Souvent, même les femmes autorisées à une sépulture décente étaient privées d’une pierre tombale pour marquer leur repos. Pourtant, certaines madames du Colorado, comme Blanche Burton et Marie LaFitte, ont vu leurs tombes ornées de stèles offertes récemment, témoignant d’une évolution dans la reconnaissance de ces figures féminines de l’Ouest.
Grâce à un effort collectif, l’histoire de ces femmes et celle de la prostitution dans l’Ouest américain sont désormais préservées au sein de plusieurs musées consacrés aux bordels. Le plus ancien est la maison d’hôtes d’Elsie « Pearl » DeVere, l’Old Homestead à Cripple Creek, construite en 1896 et transformée en musée dès 1958.

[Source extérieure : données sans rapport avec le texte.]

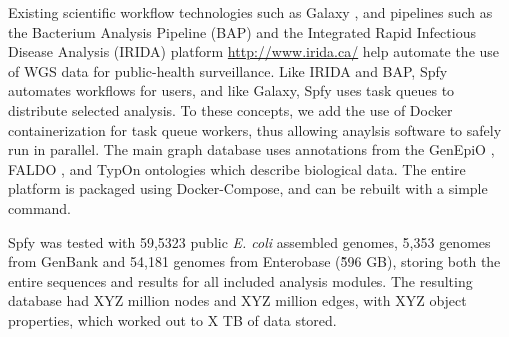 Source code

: Existing scientific workflow technologies such as Galaxy \citep{goecks2010galaxy}, and pipelines such as the Bacterium Analysis Pipeline (BAP) \citep{thomsen2016bacterial} and the Integrated Rapid Infectious Disease Analysis (IRIDA) platform \url{http://www.irida.ca/} help automate the use of WGS data for public-health surveillance.
Like IRIDA and BAP, Spfy automates workflows for users, and like Galaxy, Spfy uses task queues to distribute selected analysis. To these concepts, we add the use of Docker containerization for task queue workers, thus allowing anaylsis software to safely run in parallel. The main graph database uses annotations from the GenEpiO \citep{griffiths2017context}, FALDO \citep{bolleman2016faldo}, and TypOn \citep{vaz2014typon} ontologies which describe biological data. The entire platform is packaged using Docker-Compose, and can be rebuilt with a simple command.

Spfy was tested with 59,5323 public \textit{E. coli} assembled genomes, 5,353 genomes from GenBank and 54,181 genomes from Enterobase (\~596 GB), storing both the entire sequences and results for all included analysis modules.
The resulting database had XYZ million nodes and XYZ million edges, with XYZ object properties, which worked out to X TB of data stored.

Après le décès de Dolly Arthur en 1975, sa maison à Ketchikan est également devenue un musée dévoilant ses effets personnels et son mobilier, offrant un rare aperçu de la vie quotidienne d’une madame du Far West. Peu après la fermeture du bordel Oasis en 1988, le musée Oasis Bordello, à Wallace dans l’Idaho, a ouvert ses portes pour des visites guidées, incluant la chambre de la madame.
Le musée du bordel Dumas à Butte, dans le Montana, propose une immersion sur trois étages dans cet ancien établissement comptant pas moins de 43 chambres. Plus récemment, le Brothel Deadwood dans le Dakota du Sud a également inauguré un espace dédié aux visites.
Ces initiatives illustrent la longue progression vers la reconnaissance des madames du Far West, figures de femmes d’affaires fortes et influentes qui ont marqué l’histoire profonde des territoires américains.